Toastmasters: How We as an Organization Could Improve the Experience

Over the last few days, I have posted five times about Toastmasters. There’s a reason all of a sudden I’m writing about something I’ve participated in for almost two years. I’m finishing with this one to explain my “why” and also give some ideas of how Toastmasters could possibly improve its already effective program.

Toastmasters has an adult learning program called “Pathways.” There are a number of differently themed pathways. The first one is Presentation Mastery. Others include visionary leadership, persuasion, mentoring, group facilitation, and many more. Each pathway involves five levels and each level involves 2-5 projects, most of which are or conclude with speeches.

For example, for the lesson “Dealing with Difficult Audiences,” members of the club play the roles of talkative, disruptive, or argumentative listeners while the pathway learner delivers a twelve-minute talk and has to deal with or pacify the disrupters.

Needless to say, the pathways are not a walk in the park, but more of a strenuous hike up Lookout Mountain.
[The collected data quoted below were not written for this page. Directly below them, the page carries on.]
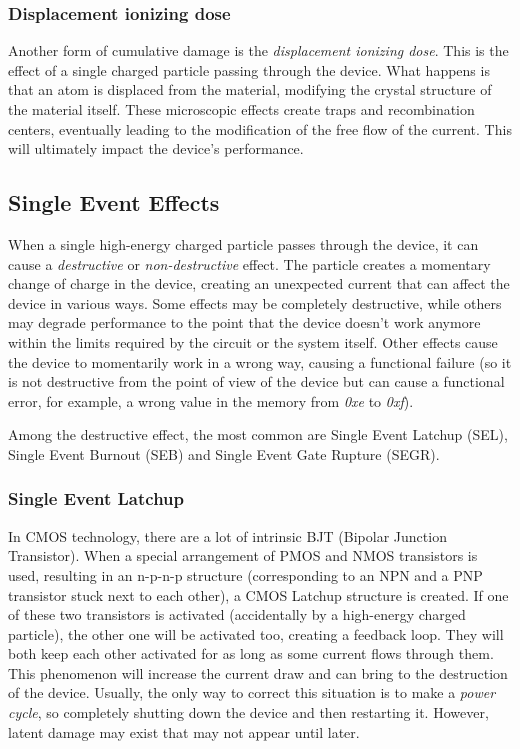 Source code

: \subsubsection{Displacement ionizing dose}
Another form of cumulative damage is the \textit{displacement ionizing dose}. This is the effect of a single charged particle passing through the device. What happens is that an atom is displaced from the material, modifying the crystal structure of the material itself. These microscopic effects create traps and recombination centers, eventually leading to the modification of the free flow of the current. This will ultimately impact the device's performance. \bigskip

\subsection{Single Event Effects}
When a single high-energy charged particle passes through the device, it can cause a \textit{destructive} or \textit{non-destructive} effect. The particle creates a momentary change of charge in the device, creating an unexpected current that can affect the device in various ways. Some effects may be completely destructive, while others may degrade performance to the point that the device doesn't work anymore within the limits required by the circuit or the system itself. Other effects cause the device to momentarily work in a wrong way, causing a functional failure (so it is not destructive from the point of view of the device but can cause a functional error, for example, a wrong value in the memory from \textit{0xe} to \textit{0xf}). \bigskip

Among the destructive effect, the most common are Single Event Latchup (SEL), Single Event Burnout (SEB) and Single Event Gate Rupture (SEGR).

\subsubsection{Single Event Latchup}
In CMOS technology, there are a lot of intrinsic BJT (Bipolar Junction Transistor). When a special arrangement of PMOS and NMOS transistors is used, resulting in an n-p-n-p structure (corresponding to an NPN and a PNP transistor stuck next to each other), a CMOS Latchup structure is created. If one of these two transistors is activated (accidentally by a high-energy charged particle), the other one will be activated too, creating a feedback loop. They will both keep each other activated for as long as some current flows through them. This phenomenon will increase the current draw and can bring to the destruction of the device. Usually, the only way to correct this situation is to make a \textit{power cycle}, so completely shutting down the device and then restarting it. However, latent damage may exist that may not appear until later. \bigskip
And right now I’m on level 4 of the first pathway and have chosen from a list of projects. I chose “Blogging” and the project involves five blog posts about Toastmasters and a speech about them.  Thus, the last few days of posts.

I believe in Toastmasters’ mission  and enjoy my experience. Unfortunately, I started in the second week of January 2020, and we all know what happened two months later. For almost a year all the presentations were virtual, which, while it is a technological miracle, is less than idea (really less than ideal) when it comes to public speaking. As in, you can’t see the audience. You can’t hear them laugh or respond. You feel like you are talking into the cybervoid.

The first way we can improve is to get as far away from that mode of mediated communication as possible, as quickly as possibly. The only exception is business meetings!

However, I have a bigger concern, and it relates to my first post in this series on finding topics.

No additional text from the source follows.